Reproduce the listing word for word, leaving every picture behind.

****************

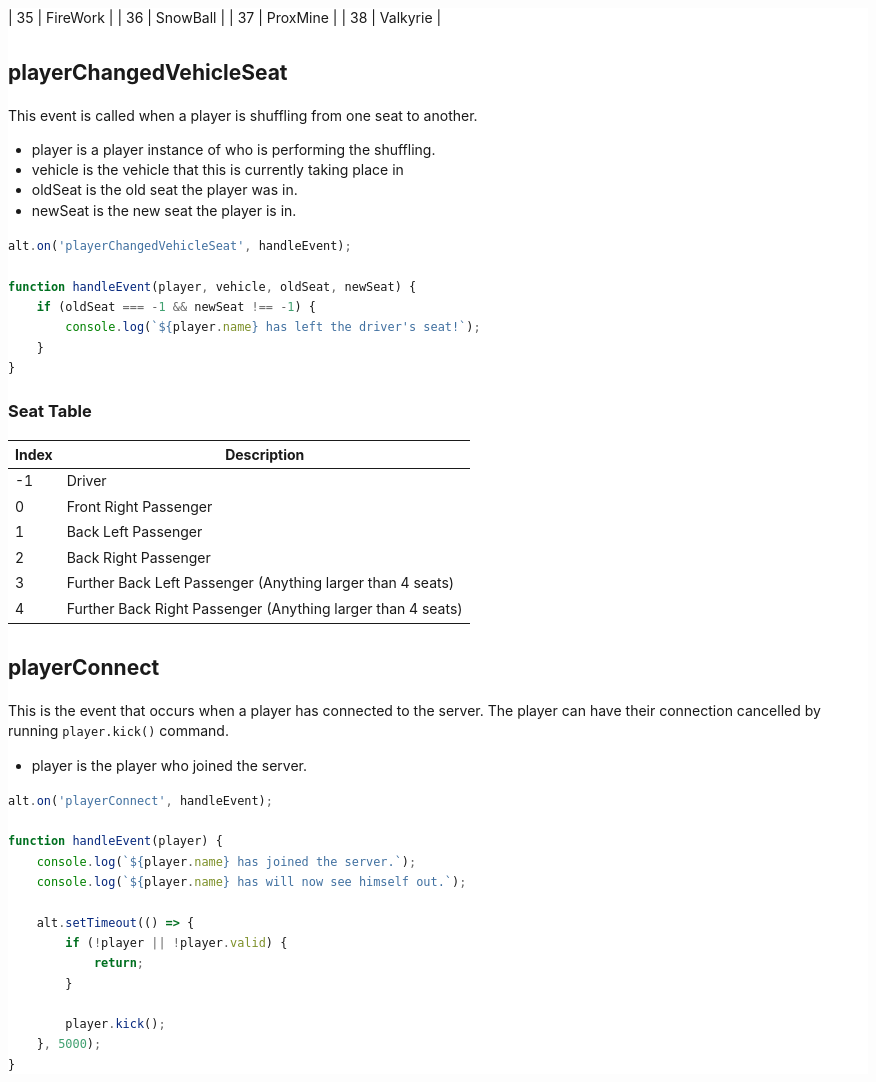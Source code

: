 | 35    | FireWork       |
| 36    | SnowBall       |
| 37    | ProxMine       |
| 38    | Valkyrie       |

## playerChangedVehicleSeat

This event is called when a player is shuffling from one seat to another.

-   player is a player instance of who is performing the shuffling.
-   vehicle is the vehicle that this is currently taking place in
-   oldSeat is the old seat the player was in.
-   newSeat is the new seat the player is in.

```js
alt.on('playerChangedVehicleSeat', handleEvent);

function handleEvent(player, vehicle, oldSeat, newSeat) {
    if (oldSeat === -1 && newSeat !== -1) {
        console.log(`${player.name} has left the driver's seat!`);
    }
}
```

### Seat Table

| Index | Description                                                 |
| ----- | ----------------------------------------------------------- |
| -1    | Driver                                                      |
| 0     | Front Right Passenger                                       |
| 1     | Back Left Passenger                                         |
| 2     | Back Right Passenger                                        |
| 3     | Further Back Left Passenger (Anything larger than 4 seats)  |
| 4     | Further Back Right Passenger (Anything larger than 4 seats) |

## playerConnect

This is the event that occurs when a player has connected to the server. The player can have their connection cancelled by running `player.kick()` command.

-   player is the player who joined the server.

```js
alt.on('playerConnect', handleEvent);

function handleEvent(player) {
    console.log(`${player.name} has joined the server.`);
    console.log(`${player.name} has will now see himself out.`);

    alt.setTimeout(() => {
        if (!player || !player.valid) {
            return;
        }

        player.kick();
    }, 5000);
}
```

****************

RESULT:
Source code

: | 35    | FireWork       |
| 36    | SnowBall       |
| 37    | ProxMine       |
| 38    | Valkyrie       |

## playerChangedVehicleSeat

This event is called when a player is shuffling from one seat to another.

-   player is a player instance of who is performing the shuffling.
-   vehicle is the vehicle that this is currently taking place in
-   oldSeat is the old seat the player was in.
-   newSeat is the new seat the player is in.

```js
alt.on('playerChangedVehicleSeat', handleEvent);

function handleEvent(player, vehicle, oldSeat, newSeat) {
    if (oldSeat === -1 && newSeat !== -1) {
        console.log(`${player.name} has left the driver's seat!`);
    }
}
```

### Seat Table

| Index | Description                                                 |
| ----- | ----------------------------------------------------------- |
| -1    | Driver                                                      |
| 0     | Front Right Passenger                                       |
| 1     | Back Left Passenger                                         |
| 2     | Back Right Passenger                                        |
| 3     | Further Back Left Passenger (Anything larger than 4 seats)  |
| 4     | Further Back Right Passenger (Anything larger than 4 seats) |

## playerConnect

This is the event that occurs when a player has connected to the server. The player can have their connection cancelled by running `player.kick()` command.

-   player is the player who joined the server.

```js
alt.on('playerConnect', handleEvent);

function handleEvent(player) {
    console.log(`${player.name} has joined the server.`);
    console.log(`${player.name} has will now see himself out.`);

    alt.setTimeout(() => {
        if (!player || !player.valid) {
            return;
        }

        player.kick();
    }, 5000);
}
```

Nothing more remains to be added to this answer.